DIRECTIONS FOR THIS TASK
Take the data below and filter it for lines containing the word "votes"; show each line found.

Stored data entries
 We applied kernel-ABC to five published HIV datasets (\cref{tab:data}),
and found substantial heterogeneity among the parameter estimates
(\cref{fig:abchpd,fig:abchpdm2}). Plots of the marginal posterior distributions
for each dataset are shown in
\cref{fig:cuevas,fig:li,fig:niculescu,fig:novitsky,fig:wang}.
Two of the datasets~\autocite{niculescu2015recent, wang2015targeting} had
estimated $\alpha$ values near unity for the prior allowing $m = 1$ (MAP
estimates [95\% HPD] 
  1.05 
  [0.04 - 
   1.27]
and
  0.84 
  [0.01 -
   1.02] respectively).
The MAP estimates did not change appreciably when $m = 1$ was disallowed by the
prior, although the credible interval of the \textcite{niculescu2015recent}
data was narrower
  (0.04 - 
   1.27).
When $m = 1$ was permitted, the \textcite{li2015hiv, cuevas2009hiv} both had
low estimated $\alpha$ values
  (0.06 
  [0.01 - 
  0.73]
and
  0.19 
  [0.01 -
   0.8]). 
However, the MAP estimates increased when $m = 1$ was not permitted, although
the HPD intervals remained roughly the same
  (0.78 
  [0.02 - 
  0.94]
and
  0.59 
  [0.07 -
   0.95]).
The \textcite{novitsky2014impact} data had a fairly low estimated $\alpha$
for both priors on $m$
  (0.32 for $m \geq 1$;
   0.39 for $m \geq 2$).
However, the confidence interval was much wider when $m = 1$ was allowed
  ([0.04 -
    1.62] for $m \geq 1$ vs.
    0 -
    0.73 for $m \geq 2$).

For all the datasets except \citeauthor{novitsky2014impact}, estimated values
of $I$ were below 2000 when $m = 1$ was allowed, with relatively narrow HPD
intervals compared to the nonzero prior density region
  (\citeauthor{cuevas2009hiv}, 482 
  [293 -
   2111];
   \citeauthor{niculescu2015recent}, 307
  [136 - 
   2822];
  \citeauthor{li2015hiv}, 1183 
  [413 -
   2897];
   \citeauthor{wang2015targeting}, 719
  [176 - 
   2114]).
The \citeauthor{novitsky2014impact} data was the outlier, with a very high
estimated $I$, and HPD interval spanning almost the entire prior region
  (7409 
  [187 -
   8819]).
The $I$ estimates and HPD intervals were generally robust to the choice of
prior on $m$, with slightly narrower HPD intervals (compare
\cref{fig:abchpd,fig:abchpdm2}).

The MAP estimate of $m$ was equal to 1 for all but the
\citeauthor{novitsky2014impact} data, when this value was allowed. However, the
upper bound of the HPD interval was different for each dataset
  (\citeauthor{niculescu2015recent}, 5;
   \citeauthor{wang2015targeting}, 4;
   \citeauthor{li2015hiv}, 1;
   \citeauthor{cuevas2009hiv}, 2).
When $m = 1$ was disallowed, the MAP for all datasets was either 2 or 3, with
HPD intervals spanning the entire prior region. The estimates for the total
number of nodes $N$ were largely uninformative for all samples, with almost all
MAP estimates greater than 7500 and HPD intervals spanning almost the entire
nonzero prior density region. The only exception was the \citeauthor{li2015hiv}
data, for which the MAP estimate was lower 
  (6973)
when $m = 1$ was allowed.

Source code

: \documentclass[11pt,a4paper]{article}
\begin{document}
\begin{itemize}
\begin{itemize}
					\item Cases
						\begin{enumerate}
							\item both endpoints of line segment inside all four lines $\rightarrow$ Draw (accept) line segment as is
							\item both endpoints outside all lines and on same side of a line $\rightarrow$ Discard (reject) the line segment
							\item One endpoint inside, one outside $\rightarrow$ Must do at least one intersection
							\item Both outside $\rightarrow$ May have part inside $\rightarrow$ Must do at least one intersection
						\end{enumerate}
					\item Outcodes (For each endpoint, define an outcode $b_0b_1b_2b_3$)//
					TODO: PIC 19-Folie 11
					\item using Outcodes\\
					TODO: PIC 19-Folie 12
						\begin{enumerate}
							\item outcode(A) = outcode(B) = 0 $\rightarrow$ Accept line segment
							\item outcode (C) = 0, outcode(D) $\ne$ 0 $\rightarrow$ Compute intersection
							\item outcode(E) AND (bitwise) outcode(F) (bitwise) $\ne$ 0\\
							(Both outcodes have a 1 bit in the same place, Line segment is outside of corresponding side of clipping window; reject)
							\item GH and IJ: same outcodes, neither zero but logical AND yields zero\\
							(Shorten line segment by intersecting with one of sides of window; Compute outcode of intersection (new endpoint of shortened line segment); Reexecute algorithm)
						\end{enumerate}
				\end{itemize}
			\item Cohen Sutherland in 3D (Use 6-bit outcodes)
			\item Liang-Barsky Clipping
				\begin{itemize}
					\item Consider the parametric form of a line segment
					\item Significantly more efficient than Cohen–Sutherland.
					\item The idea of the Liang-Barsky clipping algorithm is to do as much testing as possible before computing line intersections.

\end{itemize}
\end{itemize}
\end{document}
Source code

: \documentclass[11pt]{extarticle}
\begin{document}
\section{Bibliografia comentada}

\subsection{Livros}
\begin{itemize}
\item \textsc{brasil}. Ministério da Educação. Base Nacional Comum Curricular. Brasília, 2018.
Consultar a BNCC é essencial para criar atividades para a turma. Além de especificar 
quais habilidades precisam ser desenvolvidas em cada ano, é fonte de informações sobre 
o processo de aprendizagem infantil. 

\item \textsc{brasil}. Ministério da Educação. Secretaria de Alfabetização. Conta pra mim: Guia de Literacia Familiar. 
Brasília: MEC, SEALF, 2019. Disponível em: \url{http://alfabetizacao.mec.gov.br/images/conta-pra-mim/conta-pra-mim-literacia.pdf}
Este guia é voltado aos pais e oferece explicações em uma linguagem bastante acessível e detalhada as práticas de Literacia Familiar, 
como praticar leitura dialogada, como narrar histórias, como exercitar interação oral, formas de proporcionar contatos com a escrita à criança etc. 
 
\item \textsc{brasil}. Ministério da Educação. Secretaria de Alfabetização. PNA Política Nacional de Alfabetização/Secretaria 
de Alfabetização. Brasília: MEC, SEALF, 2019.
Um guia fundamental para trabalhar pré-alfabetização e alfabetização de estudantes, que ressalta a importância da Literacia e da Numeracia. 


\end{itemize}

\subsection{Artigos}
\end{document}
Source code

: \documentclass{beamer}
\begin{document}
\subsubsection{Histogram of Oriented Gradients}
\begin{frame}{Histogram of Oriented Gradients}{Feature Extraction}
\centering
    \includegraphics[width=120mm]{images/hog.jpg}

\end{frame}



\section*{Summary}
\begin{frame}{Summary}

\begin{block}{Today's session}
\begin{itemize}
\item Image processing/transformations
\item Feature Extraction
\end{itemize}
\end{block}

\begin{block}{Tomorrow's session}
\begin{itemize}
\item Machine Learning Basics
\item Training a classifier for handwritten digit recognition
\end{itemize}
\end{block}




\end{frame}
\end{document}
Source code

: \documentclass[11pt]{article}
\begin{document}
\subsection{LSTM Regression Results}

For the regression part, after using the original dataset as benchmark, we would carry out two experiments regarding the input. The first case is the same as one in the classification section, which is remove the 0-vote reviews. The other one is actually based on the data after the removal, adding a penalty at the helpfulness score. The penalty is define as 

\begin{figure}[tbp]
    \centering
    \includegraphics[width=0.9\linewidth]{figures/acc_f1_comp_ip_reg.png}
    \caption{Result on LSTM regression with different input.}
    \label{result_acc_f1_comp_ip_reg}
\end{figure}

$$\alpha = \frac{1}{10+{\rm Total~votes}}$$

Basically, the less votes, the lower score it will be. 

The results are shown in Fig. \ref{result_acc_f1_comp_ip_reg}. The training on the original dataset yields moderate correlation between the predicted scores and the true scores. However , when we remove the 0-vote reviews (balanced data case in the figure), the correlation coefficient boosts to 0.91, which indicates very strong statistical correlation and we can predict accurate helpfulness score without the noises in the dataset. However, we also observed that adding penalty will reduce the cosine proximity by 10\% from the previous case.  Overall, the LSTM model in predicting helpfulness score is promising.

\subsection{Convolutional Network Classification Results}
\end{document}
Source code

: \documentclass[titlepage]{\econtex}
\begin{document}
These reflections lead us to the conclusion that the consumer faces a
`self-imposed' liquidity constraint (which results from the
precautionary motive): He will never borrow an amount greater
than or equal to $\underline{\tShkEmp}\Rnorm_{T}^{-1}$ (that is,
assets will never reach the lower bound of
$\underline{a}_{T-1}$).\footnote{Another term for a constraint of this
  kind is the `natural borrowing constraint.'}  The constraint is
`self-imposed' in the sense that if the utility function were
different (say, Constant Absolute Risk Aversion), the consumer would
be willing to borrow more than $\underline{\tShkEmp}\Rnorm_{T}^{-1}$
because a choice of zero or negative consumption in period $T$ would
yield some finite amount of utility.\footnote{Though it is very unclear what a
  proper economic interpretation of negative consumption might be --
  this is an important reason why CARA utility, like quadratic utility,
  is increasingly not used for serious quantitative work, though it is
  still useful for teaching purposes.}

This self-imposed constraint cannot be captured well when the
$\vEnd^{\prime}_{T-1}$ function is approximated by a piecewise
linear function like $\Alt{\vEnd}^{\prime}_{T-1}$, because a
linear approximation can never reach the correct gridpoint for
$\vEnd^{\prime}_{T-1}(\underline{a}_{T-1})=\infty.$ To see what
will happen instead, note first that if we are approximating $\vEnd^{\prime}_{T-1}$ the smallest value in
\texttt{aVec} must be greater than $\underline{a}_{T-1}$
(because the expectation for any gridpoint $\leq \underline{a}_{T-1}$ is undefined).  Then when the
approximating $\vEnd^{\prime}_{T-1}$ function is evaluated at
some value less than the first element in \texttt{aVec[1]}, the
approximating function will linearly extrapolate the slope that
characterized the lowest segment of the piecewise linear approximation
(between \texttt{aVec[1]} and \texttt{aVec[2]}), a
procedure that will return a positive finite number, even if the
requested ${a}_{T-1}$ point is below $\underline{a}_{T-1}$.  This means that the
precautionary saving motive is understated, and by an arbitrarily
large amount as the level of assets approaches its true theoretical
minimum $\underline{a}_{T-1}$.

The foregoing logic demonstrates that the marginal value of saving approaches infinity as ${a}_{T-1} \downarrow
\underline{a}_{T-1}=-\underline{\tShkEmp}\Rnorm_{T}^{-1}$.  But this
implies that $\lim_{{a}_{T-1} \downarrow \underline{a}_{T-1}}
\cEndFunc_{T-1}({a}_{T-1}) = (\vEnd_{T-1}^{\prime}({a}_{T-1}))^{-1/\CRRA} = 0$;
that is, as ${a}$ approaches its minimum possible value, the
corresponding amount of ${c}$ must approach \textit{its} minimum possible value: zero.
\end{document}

TASK RESPONSE
$$\alpha = \frac{1}{10+{\rm Total~votes}}$$
Basically, the less votes, the lower score it will be. 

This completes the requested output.